Federal statistics organisation Statistik Austria announced that firms based in the country exported products worth 109.37 billion Euros in 2010, up by 16.7 per cent compared to 2009. The value of exports dropped by nearly 19 per cent from 2008 – when a once-in-a-generation recession hit the global economy – to the next year. The 2010 export figure equals 93.1 per cent of the value of exports in 2008.
The value of Austrian imports increased by 16.5 per cent from 2009 to 2010 to 113.65 billion Euros after a 15 per cent decrease from 2008 to 2009. Austrian companies’ imports ranged around five per cent below the value of such activities in 2008.
Germany has retained its place as Austria’s most essential trading partner. Nearly a third (31.6 per cent) of all products shipped into Austria were manufactured in Germany. Almost 40 per cent of Austrian firms’ import businesses (39.5 per cent) were conducted with Germany in 2010.
Only a few weeks ago, ÖVP Economy Minister Reinhold Mitterlehner announced exporting firms which have their headquarters in Austria should increase their focus on business activities in emerging markets to stay competitive.
Mitterlehner said around 83 per cent of all Austrian exports occur within Europe. He pointed out that Germany was much less dependent on other European states with an export share of just 71 per cent. The minister revealed his target was to raise the value of Austrian exports to markets outside Europe by 13 per cent to 30 per cent by 2020. He launched a programme including financial stimuli for small and medium-sized enterprises (SMEs) to achieve this share.
Austria’s economy weathered the crisis comparably well. The country’s part-time scheme – which included subsidies for firms which put staff into short time instead of laying them off despite a decline of orders – has been praised as a role model to get through economic turmoil by the European Commission (EC). Some of Austria’s leading companies but also several SMEs took advantage of the cooperation offer made by the federal coalition of Social Democrats (SPÖ) and the conservative ÖVP.

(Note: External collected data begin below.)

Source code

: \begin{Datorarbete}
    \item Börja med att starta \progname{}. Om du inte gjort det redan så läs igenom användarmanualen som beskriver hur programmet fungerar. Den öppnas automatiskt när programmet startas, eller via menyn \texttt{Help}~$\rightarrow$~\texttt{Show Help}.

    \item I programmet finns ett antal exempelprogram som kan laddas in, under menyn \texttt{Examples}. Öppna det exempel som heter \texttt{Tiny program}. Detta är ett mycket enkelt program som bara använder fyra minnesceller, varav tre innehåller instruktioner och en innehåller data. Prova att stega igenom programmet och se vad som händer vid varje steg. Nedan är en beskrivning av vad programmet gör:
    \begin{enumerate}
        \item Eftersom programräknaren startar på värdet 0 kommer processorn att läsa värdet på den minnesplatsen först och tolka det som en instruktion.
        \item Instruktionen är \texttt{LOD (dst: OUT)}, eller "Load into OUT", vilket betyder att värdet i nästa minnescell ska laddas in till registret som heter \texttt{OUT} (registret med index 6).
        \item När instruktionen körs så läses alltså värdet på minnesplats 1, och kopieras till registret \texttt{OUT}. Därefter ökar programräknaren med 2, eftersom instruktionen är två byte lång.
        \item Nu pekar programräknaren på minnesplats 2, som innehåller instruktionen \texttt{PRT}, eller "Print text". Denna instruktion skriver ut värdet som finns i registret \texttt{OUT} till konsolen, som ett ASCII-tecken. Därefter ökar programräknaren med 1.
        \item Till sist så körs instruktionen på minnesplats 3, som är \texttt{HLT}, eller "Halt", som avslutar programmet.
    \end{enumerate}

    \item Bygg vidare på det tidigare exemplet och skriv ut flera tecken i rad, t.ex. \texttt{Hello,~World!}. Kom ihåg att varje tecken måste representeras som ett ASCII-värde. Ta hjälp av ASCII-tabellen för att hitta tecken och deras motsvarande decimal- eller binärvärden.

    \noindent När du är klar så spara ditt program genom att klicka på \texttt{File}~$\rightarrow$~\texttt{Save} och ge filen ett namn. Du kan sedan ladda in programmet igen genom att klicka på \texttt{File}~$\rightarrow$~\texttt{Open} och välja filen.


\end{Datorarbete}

At the same time, an increasing number of CEOs is appealing to political leaders to press on with reforms to the country’s bureaucracy to save costs and turn Austria into a more efficient nation. Experts see a saving potential of hundreds of millions of Euros a year if the SPÖ-ÖVP government finally dares to carry out such a restructuring process. The coalition is forced to reduce the growing state debt which ranges beyond 70 per cent of the gross domestic product (GDP) at the moment. The Republic of Austria has debts of more than 200 billion Euros, and forecasts show that this figure is set to soar in coming years.
Company leaders and economists have also criticised the country’s taxation modus. Experts have claimed that low and medium incomes are burdened too heavily while large assets are not targeted in any way. ÖVP Finance Minister Maria Fekter said she planned to reform the tax system in favour of hardworking people and families. The minister explained her goal was to create a “fairer and more logical” fiscal system.